Los allegados de Anatalia Rodríguez han manifestado de manera enfática su exigencia ante las autoridades para que se aplique la pena máxima al confeso involucrado en la pérdida de ambas personas. Los familiares reunidos durante el sepelio expresaron su posición firme respecto a que se haga justicia en este caso que ha generado profundo dolor en el entorno familiar y comunitario.

El responsable del hecho, identificado como Daniel Moisés Cordero Rodríguez, de 30 años, hijo y hermano de quienes dejaron de existir, permanece bajo custodia policial tras admitir su participación en la acción violenta. Las autoridades habían informado previamente que el hombre se presentó de manera voluntaria al destacamento policial donde confesó haber realizado la acción contra sus parientes.
Los familiares presentes reiteraron que el detenido había salido de prisión hace aproximadamente cinco meses, luego de cumplir una condena relacionada con vulnerar físicamente a una persona. Desde su liberación, allegados aseguran que mostraba un comportamiento inusual y errático que generaba preocupación en el núcleo familiar, aunque no se anticipaba un desenlace de esta magnitud.
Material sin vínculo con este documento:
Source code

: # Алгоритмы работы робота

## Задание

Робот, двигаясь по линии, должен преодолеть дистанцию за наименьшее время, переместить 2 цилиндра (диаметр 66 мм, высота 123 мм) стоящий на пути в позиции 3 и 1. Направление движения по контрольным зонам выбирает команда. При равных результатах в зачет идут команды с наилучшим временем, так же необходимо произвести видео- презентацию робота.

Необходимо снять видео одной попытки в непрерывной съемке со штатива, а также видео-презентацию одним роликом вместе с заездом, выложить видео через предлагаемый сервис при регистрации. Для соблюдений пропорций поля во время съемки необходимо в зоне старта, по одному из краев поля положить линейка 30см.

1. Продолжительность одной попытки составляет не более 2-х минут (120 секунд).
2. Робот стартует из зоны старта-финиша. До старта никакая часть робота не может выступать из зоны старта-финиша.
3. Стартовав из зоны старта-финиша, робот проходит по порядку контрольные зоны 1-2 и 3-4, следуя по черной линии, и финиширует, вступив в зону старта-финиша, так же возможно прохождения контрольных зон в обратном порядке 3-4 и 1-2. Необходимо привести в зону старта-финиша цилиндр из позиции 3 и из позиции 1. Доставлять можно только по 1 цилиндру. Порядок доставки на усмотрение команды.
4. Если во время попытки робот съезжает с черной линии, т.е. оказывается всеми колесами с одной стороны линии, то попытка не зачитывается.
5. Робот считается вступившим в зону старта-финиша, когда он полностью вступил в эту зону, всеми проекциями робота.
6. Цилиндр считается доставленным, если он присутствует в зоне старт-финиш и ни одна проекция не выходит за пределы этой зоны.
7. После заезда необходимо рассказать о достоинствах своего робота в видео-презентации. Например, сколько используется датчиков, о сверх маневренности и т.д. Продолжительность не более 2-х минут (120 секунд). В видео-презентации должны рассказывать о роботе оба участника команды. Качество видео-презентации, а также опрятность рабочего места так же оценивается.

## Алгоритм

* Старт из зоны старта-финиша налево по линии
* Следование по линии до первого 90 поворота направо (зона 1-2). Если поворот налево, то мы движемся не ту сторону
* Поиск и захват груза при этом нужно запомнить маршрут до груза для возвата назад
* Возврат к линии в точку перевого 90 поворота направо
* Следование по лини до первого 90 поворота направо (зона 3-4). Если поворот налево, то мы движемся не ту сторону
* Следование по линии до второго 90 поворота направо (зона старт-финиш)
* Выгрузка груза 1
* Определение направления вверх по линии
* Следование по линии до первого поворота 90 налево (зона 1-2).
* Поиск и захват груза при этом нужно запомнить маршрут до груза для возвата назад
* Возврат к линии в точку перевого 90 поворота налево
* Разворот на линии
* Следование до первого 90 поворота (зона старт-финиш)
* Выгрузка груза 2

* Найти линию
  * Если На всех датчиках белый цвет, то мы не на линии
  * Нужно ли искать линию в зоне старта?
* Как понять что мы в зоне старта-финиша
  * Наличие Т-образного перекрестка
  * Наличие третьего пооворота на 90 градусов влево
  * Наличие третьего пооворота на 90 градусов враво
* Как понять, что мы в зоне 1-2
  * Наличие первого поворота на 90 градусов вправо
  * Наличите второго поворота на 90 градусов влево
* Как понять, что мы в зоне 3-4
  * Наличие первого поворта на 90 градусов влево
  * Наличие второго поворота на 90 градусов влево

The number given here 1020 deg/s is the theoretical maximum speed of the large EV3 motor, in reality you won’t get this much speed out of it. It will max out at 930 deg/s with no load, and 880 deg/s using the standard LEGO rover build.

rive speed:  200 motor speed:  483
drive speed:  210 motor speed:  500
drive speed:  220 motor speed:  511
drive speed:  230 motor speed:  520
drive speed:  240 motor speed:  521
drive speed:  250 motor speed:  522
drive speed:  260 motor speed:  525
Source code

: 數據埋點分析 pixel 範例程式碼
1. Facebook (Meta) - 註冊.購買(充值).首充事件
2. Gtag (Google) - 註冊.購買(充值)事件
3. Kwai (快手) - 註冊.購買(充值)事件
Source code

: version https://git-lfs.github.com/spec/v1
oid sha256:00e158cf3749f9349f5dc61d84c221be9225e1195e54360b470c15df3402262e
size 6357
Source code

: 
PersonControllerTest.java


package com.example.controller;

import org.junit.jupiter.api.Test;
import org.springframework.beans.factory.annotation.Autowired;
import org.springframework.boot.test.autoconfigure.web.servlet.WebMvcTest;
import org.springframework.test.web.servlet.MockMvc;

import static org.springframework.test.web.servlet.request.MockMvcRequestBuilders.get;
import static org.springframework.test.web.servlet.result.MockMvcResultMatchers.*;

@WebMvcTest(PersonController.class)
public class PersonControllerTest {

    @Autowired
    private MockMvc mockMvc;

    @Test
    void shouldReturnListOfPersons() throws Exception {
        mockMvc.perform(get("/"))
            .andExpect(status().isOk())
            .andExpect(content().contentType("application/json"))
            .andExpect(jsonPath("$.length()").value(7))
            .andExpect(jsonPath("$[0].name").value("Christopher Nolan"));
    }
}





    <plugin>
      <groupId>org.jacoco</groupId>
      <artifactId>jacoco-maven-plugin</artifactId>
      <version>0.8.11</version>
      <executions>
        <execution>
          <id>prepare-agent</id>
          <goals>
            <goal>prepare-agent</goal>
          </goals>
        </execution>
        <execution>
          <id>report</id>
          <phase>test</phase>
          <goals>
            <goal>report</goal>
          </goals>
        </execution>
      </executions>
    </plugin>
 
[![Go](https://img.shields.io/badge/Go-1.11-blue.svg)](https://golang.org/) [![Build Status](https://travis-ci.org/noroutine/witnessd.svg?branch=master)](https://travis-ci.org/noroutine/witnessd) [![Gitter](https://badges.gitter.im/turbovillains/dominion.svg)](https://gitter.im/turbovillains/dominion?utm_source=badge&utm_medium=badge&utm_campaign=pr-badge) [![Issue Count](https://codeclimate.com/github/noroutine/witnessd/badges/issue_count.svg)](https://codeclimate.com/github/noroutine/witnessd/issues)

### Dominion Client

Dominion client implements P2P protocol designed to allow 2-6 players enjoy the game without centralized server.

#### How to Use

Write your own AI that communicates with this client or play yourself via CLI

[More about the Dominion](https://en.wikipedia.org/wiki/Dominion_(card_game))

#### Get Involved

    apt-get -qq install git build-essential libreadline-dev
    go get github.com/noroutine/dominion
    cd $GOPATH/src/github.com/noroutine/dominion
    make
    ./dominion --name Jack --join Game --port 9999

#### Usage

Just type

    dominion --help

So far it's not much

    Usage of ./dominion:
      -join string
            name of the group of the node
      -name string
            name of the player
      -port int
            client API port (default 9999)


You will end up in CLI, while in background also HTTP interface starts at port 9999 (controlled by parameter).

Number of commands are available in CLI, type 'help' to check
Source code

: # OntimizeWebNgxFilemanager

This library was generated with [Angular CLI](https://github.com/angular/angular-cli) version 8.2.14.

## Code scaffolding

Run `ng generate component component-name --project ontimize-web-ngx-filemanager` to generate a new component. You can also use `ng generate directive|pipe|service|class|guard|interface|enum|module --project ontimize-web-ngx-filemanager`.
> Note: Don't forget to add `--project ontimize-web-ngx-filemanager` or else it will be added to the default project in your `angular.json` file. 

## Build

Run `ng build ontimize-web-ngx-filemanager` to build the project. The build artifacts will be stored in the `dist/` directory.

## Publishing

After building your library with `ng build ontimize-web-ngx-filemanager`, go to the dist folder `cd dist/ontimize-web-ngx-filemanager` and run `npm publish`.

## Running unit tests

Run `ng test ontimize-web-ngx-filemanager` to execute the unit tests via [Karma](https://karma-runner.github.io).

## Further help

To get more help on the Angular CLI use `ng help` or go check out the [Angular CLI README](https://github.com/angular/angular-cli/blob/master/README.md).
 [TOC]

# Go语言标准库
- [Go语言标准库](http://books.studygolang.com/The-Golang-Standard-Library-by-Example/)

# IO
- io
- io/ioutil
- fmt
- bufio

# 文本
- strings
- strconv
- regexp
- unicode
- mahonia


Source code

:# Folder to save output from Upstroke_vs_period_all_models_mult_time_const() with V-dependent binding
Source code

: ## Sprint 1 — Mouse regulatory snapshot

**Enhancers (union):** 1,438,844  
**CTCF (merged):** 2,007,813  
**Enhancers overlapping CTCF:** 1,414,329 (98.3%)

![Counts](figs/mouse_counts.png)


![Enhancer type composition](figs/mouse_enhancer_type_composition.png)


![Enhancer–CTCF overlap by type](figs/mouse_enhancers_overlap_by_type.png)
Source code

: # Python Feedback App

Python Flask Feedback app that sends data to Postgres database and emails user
Durante la inspección realizada en la vivienda ubicada en la calle Respaldo La Gloria, el equipo de la Policía Científica recopiló dos barras de hierro ensangrentadas como evidencia. Estos objetos contundentes se presumen fueron utilizados en la acción violenta que provocó la pérdida de Anatalia, de 60 años, y Pedro Daniel, de 29 años, cuyos cuerpos presentaban lesiones en la región craneal acompañadas de fracturas.
Los restos de ambas víctimas fueron trasladados previamente al Instituto Nacional de Ciencias Forenses (INACIF) para los estudios correspondientes que permitan determinar con precisión los detalles médicos asociados al suceso. Una vez completados estos procedimientos, las autoridades procedieron a entregar los cuerpos a los familiares para realizar las ceremonias de despedida.

El detenido será presentado ante el Ministerio Público para los procesos legales pertinentes, conforme a lo establecido por las leyes dominicanas. Las autoridades continúan recopilando declaraciones y evidencias físicas necesarias para esclarecer cada detalle de la secuencia de eventos ocurridos dentro de la vivienda durante la madrugada del sábado.
La comunidad de San Felipe mantiene un ambiente de consternación mientras acompaña a los familiares directos en este difícil momento. Los allegados han expresado su interés en que los procesos oficiales avancen conforme a los protocolos establecidos y que se garantice la aplicación de la justicia en este caso que ha generado amplia conmoción en el sector.